Unfortunately, veterinary emergencies caused by illness, accidents and injuries can happen at any time. But how do you know what you should take your cat or dog in to your vet for emergency care? Here, our Torrance veterinary team share some of the reasons you may want to bring your companion in for emergency care.
When should I bring my pet to the emergency vet?
There are a number of different ways our furry friends can wind up injured or ill. Whether your pet has gotten into a fight with another animal, eats something they shouldn't have or becomes ill for seemingly no reason, it's difficult to know when to head to the emergency vet clinic and when to wait for your regular vet's office to open during their regular hours.
If your pet is experiencing any of the following it's time to head to your nearest emergency vet in the Torrance:
- Severe bleeding
- Gaping open wound
- Distended or bloated abdomen
- Unconscious or collapsed
- Clear signs of pain (crying, whimpering)
- Breathing difficulties
- Repeated spells of vomiting
- Recurring diarrhea
- Health rapidly becoming worse
- Suspected broken bone
- Trauma (ie: hit by a car, dog fight, fall)
- Unable to move or walk normally
- Extremely lethargic
- Ingested object (ie: fabric, string, or toys)
- Difficulties urinating
- Isn't eating or drinking
- Ingested toxin (ie: raisins, chocolate or batteries)
- Frothing at the mouth or drooling
- Painful or severely irritated eyes
- Bitten by snake
What steps should I take if I have a pet emergency?
If your pet is showing any of the conditions or symptoms we have listed above, it's time to take immediate action. Here are steps you should follow if your pet is experiencing a dog or cat emergency:
- Call your emergency veterinary hospital right away. If at all possible, you should let the veterinarians know that you are on your way.
- Follow the instructions given to you by the veterinary professional on the phone. When calling an emergency vet, they will be able to give your instructions on how to make your pet more comfortable or how to apply first aid until you arrive at the veterinary hospital.
- Remain calm and be extra cautious around your pet. When an animal is injured, they may react negatively towards people they are trying to help. Even if it's a pet you've loved for many years, be extra careful around them. When our pet's rate frightened and in pain, they can often react by lashing out or biting.
- Calmly bring your pet to the emergency animal clinic. Do not put yourself at risk. Safely bring your pet to the emergency veterinary hospital for care in their ER for pets.
- Be aware of the need to discuss the cost of your pet's emergency treatment. Your veterinarian will walk you through each step of diagnosis and treatment then explain the fees associated with each aspect of your pet's care. Speak to your vet honestly about your financial limitations. There may be more affordable alternatives to the recommended treatment.
How can I plan ahead for a cat or dog emergency?

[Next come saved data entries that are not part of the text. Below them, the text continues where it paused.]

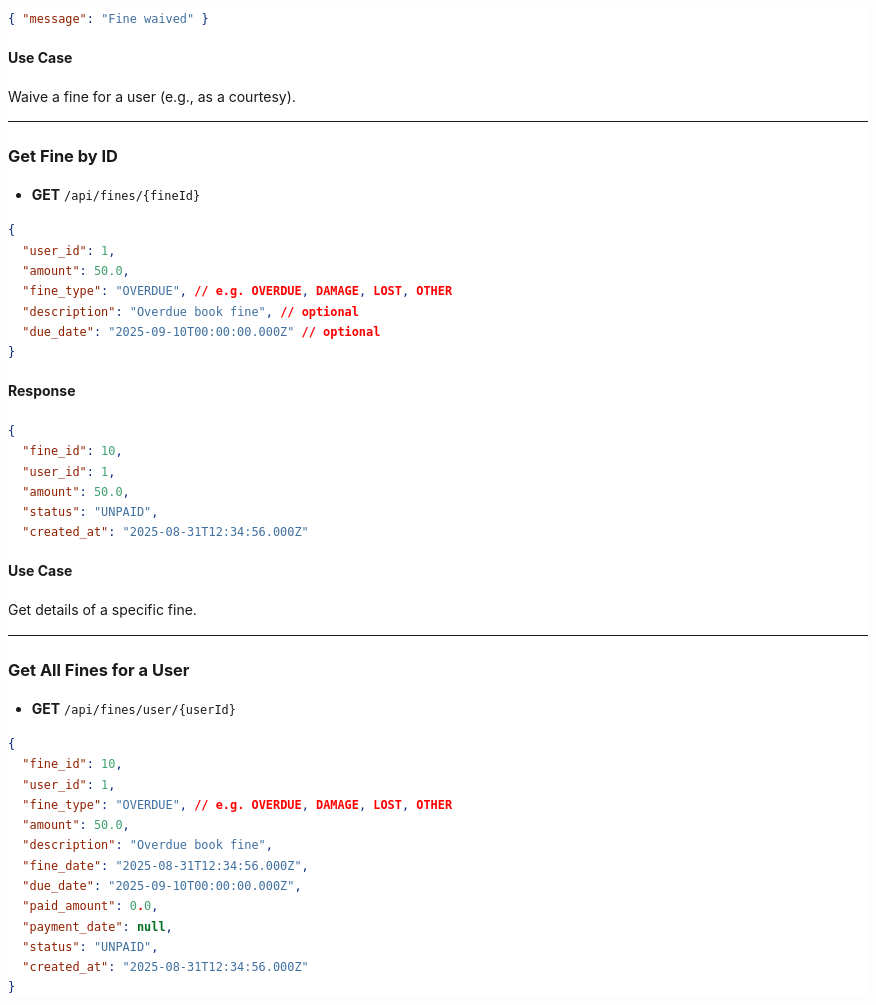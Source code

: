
 ```json
{ "message": "Fine waived" }
```

#### Use Case

Waive a fine for a user (e.g., as a courtesy).

---

### Get Fine by ID

- **GET** `/api/fines/{fineId}`

```json
{
  "user_id": 1,
  "amount": 50.0,
  "fine_type": "OVERDUE", // e.g. OVERDUE, DAMAGE, LOST, OTHER
  "description": "Overdue book fine", // optional
  "due_date": "2025-09-10T00:00:00.000Z" // optional
}
```

#### Response

```json
{
  "fine_id": 10,
  "user_id": 1,
  "amount": 50.0,
  "status": "UNPAID",
  "created_at": "2025-08-31T12:34:56.000Z"
```

#### Use Case

Get details of a specific fine.

---

### Get All Fines for a User

- **GET** `/api/fines/user/{userId}`

```json
{
  "fine_id": 10,
  "user_id": 1,
  "fine_type": "OVERDUE", // e.g. OVERDUE, DAMAGE, LOST, OTHER
  "amount": 50.0,
  "description": "Overdue book fine",
  "fine_date": "2025-08-31T12:34:56.000Z",
  "due_date": "2025-09-10T00:00:00.000Z",
  "paid_amount": 0.0,
  "payment_date": null,
  "status": "UNPAID",
  "created_at": "2025-08-31T12:34:56.000Z"
}
```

While it's never easy to deal with pet emergencies, planning ahead can help to make these emergencies less stressful. Keep the phone number of your nearest vet clinic on hand and know the directions to get there quickly if you have to.
Nobody wants to worry about emergency vet bills while their pet is unwell. Budgeting ahead of time for emergencies, or investing in pet insurance can help you when the unexpected happens.Note: The advice provided in this post is intended for informational purposes and does not constitute medical advice regarding pets. For an accurate diagnosis of your pet's condition, please make an appointment with your vet.